A chave

Quem comanda as negociações internacionais, por ordem do presidente Lula, sou eu, diz o ministro das Relações Exteriores, Celso Amorim. Ninguém duvida, mas além de Amorim tem mais gente dando palpite nas articulações da Alca, Mercosul e nos procedimentos para as exportações que pagam nossa dívida externa. Quem manda no secretário da Receita Federal, Jorge Rachid, e no corregedor-geral Moacir Leão, é o ministro Antônio Palocci, da Fazenda, sentencia o presidente José Genoíno, do PT. Mas a Receita Federal faz o que quer: tem o poder de arrecadar mais, arrecadar menos, ou simplesmente fazer operação-padrão exigindo aumento salarial. Na Polícia Federal manda o ministro da Justiça, Márcio Thomaz Bastos. Mas ali faz tempo que há problemas e parece que ninguém atende suas ordens. Faltam até simples caderninhos para a expedição de passaportes. Sobre o ministro da Saúde, que reclama publicamente contra atos presidenciais, manda o presidente Lula. E ponto final. Os velhinhos agradecem, mas, como os demais, padecem nas filas do SUS e dos hospitais.

Antes, vimos outras. O ministro das Comunicações queimou discurso contra aumentos tarifários da telefonia em nome do próprio presidente. Mas foi desautorizado pelo Planalto antes de 24 horas passadas. No caso da liberação temporária dos transgênicos, uma medida provisória saía do Planalto com um texto e chegava na Imprensa Oficial com outro. Pode? Uma, duas, três vezes o fiasco se repetiu. Ficou por isso. Sobre o vice-presidente José Alencar manda o presidente Lula, alguém duvida? No Fome Zero, idas e vindas constituem rotina e há dúvidas sobre seu próprio sucesso. Está difícil acreditar e nem mesmo Benedita da Silva, a religiosa ministra que devia estar à frente da promoção social dos pobres brasileiros, consegue mais dormir tranqüila: depois da inocência celebrada em público pelo companheiro presidente no caso da viagem argentina, vem a investigação do Ministério Público. Como fica?

O que se verifica no governo, nove meses e meio depois da posse, é isso. Muita gente mandando e poucos obedecendo. Tem-se a impressão de que poucas coisas, exceto na parte que arrecada, funcionam a contento. E quando parece que funcionam, alguma engrenagem trava. Na Polícia Rodoviária Federal, o escândalo das propinas e favores especiais coloca por terra a reputação da corporação inteira.

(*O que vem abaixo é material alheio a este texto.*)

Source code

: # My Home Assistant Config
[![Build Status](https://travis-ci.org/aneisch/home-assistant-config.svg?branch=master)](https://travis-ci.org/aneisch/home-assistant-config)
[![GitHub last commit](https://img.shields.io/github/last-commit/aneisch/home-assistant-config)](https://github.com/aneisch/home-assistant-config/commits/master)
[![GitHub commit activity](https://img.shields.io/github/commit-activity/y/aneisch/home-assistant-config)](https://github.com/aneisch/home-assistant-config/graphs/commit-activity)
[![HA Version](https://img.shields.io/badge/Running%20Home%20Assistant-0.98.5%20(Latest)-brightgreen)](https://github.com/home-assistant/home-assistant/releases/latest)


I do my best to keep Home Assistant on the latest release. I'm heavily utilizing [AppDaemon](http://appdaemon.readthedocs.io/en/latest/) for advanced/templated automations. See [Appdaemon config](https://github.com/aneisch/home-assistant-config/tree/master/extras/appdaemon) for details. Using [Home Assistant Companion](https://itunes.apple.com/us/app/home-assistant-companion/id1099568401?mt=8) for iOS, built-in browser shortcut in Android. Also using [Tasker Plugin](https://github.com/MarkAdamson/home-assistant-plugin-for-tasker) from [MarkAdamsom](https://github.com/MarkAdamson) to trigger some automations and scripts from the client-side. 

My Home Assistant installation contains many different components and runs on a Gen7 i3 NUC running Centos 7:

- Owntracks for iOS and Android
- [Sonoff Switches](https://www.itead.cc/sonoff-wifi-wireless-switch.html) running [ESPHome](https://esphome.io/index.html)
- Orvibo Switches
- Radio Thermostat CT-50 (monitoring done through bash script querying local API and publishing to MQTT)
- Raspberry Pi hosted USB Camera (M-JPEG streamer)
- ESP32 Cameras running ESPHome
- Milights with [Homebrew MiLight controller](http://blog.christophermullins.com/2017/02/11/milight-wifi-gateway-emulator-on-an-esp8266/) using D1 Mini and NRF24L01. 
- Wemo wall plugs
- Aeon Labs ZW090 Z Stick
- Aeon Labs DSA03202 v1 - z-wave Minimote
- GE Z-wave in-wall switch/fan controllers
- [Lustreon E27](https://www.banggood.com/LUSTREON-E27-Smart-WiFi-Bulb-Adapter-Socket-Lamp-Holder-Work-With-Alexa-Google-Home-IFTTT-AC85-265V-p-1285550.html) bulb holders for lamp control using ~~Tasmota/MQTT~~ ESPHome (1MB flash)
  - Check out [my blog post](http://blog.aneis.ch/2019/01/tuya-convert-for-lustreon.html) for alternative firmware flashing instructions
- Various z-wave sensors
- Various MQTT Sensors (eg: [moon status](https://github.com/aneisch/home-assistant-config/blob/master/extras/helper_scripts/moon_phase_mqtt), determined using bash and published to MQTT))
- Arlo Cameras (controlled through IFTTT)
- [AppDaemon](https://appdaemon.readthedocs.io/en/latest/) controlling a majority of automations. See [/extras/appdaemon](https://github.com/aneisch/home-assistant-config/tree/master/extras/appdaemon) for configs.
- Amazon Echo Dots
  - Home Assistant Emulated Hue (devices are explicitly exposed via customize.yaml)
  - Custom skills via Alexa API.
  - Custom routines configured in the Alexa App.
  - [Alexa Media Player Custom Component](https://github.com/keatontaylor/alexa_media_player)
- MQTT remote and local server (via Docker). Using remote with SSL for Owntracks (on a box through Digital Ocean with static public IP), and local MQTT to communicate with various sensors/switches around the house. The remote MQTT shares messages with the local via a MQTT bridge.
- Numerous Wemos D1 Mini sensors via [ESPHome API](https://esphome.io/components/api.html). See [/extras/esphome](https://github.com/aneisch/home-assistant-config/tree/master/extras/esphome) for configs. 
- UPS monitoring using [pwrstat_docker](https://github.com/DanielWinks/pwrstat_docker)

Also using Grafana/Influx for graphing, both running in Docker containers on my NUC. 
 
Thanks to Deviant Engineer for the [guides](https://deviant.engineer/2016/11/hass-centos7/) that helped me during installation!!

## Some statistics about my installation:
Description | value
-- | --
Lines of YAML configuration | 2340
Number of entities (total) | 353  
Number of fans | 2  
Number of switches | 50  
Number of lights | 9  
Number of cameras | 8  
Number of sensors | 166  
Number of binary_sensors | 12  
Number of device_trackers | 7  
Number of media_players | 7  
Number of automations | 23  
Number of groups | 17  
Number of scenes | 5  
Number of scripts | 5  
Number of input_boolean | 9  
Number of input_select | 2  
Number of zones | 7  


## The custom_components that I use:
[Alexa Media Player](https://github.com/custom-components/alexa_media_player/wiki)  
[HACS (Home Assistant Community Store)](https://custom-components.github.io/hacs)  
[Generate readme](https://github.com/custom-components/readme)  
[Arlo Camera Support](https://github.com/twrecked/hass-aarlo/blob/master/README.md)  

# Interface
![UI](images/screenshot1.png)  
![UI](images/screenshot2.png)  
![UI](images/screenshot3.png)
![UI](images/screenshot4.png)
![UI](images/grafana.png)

Não bastasse, vem o vice-presidente do Supremo Tribunal Federal, Nelson Jobim, e coloca em dúvida o texto da Constituição, nossa lei maior, ao revelar artigos enxertados sem a aprovação dos constituintes. Enquanto Executivo e Judiciário brigam, na Avenida das Torres, em Curitiba, cheia de radares e ratoeiras eletrônicas para apanhar motoristas incautos, uma professora é assaltada e morta pelos bandidos que, há muito, descobriram as facilidades da baixa velocidade imposta pela polícia eletrônica. A enésima vítima. E sem reação da polícia de carne e osso ou dos órgãos de segurança em desapreço que, aliás, colocam seus agentes de licença a serviço da proteção dos radares, não das pessoas. E também matam na madrugada…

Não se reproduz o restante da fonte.